Ses moines et nonnes de basalte habitent l’espace de la galerie Mennour, engageant le spectateur à une expérience sensorielle.
Paris. Si elle a toujours été protéiforme, l’œuvre d’Ugo Rondinone (né en 1964 à Brunnen, en Suisse) témoigne, depuis ses débuts à l’aube des années 1990, de constantes, notamment le jeu avec les couleurs, le travail des matières, la question du temps, la prise en considération de l’espace, mais aussi un rapport introspectif à la nature. C’est ce que rappelle de façon assez magistrale cette double exposition dans les deux galeries Mennour sises rue du Pont-de-Lodi, où sont déployées quatre séries d’œuvres.

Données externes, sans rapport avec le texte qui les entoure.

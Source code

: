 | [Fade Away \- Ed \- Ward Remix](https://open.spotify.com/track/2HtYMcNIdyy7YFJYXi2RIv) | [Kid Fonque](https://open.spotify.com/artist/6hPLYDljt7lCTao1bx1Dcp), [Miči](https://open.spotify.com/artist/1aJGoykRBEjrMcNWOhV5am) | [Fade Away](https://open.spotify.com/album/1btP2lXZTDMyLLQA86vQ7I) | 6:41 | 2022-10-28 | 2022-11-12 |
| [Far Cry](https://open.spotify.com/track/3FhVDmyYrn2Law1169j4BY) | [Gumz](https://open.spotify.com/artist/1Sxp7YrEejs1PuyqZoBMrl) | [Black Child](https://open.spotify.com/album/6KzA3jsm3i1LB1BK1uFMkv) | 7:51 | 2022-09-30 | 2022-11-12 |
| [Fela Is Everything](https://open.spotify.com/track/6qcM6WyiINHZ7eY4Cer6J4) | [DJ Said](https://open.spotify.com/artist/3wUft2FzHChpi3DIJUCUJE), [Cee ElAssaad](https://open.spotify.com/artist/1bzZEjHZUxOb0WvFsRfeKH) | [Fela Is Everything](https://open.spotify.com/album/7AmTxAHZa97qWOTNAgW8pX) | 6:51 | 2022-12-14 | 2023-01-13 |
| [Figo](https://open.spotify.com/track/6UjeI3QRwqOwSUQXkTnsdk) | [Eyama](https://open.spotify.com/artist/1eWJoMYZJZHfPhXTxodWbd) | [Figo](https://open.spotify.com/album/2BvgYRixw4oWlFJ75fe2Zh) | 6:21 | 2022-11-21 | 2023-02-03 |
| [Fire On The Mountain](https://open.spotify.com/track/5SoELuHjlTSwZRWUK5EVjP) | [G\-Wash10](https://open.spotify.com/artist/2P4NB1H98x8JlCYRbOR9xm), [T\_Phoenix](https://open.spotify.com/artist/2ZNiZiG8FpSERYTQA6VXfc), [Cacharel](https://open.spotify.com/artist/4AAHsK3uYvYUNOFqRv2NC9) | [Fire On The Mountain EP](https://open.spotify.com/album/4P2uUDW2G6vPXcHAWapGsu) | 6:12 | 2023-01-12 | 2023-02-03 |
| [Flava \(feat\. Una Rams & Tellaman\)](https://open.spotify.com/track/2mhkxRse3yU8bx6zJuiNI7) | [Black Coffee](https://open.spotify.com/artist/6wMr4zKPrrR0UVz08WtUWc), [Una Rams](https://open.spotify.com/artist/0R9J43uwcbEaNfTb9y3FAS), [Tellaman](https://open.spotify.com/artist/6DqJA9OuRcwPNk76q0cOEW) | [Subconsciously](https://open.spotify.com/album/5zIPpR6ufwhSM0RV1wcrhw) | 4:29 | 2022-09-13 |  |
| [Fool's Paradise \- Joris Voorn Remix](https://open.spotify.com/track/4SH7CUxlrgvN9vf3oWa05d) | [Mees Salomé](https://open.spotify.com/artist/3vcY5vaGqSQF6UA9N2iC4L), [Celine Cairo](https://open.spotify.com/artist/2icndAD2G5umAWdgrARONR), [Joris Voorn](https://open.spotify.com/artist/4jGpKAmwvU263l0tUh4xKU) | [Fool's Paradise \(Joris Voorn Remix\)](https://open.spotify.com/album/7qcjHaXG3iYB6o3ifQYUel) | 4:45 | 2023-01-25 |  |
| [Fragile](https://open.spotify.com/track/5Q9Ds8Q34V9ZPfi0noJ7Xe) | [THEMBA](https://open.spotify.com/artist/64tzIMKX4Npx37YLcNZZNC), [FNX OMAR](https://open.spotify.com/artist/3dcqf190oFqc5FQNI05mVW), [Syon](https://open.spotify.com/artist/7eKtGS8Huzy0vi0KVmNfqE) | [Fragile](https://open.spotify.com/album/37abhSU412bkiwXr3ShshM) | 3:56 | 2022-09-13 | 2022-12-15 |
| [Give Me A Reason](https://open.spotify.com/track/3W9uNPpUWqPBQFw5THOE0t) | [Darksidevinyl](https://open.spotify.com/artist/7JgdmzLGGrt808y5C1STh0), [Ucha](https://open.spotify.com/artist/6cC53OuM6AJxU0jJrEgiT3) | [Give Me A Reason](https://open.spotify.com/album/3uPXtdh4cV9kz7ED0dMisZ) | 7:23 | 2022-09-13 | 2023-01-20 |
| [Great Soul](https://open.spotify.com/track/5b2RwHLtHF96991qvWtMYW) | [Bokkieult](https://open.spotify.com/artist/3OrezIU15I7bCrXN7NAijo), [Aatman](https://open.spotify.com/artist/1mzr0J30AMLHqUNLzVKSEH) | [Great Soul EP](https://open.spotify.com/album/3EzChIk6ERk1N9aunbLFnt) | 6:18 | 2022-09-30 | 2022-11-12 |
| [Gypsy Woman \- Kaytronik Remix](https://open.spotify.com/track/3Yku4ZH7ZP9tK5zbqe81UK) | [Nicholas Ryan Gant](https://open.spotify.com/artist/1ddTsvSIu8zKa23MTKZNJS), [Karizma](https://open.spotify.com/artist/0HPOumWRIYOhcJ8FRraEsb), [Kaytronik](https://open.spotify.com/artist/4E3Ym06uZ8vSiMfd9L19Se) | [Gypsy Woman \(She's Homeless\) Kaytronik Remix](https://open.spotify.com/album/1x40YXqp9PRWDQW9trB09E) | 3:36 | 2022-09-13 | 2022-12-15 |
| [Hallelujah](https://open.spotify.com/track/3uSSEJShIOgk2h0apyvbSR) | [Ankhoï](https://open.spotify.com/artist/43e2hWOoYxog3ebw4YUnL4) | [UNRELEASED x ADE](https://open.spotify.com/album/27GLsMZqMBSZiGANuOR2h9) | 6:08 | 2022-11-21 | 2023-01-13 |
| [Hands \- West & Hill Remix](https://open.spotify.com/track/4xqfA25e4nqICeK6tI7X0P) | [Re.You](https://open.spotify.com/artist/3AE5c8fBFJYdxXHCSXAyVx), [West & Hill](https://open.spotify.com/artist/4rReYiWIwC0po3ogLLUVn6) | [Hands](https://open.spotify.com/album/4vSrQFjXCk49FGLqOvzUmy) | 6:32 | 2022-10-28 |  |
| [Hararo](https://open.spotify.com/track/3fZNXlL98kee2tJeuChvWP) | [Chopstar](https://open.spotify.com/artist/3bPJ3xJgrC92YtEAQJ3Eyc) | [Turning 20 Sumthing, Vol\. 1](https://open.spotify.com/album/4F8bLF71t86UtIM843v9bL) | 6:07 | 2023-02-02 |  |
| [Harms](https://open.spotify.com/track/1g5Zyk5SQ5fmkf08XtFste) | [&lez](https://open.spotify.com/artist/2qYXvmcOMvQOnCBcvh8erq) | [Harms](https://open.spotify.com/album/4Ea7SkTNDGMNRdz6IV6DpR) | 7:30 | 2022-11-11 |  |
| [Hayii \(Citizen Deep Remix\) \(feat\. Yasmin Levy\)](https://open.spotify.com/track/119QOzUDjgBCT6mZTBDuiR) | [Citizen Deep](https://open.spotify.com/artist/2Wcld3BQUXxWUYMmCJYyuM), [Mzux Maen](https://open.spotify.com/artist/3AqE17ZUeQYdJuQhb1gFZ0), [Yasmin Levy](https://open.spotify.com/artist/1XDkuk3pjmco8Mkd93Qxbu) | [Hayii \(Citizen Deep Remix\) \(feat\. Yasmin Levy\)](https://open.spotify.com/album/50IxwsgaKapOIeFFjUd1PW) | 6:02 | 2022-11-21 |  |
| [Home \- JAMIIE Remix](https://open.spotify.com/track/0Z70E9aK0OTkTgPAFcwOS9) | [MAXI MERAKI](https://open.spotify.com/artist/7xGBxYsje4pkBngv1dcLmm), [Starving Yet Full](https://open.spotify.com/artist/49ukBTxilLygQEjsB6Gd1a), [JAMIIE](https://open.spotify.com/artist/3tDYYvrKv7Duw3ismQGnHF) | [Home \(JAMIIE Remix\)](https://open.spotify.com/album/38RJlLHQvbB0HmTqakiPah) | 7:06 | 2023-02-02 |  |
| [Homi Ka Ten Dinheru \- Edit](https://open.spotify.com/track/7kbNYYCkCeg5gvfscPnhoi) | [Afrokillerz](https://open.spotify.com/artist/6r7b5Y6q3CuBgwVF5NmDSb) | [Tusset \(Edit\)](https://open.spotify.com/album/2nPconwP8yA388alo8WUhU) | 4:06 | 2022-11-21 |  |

La première, au no 5 de la rue, rassemble dans la salle principale dix sculptures pour lesquelles Rondinone ne fait pas dans la dentelle : réalisées en basalte (et en granit pour les socles), elles pèsent chacune entre 700 kg et une tonne !
Elles sont de taille d’autant plus humaine que, comme l’intitulé de la série l’indique, « Nuns + Monks » (nonnes et moines), elles évoquent ces figures ecclésiastiques, toutes de forme et d’allure différentes puisque Rondinone a laissé ses pierres à l’état brut, mettant juste l’accent sur l’étonnant travail des couleurs, deux pour chaque sculpture, l’une pour la tête, l’autre pour le corps : ainsi une tête jaune sur un corps vert, une tête verte sur un corps blanc, une tête orange sur un corps violet, etc. Non pas comme un cortège d’ombres mais comme une procession chromatique de figures volontairement non genrées, puisque seul le titre de l’œuvre, à l’exemple de green brown monk ou pink grey nun permet de les identifier. L’habit ne fait pas le moine ni la nonne, c’est bien connu !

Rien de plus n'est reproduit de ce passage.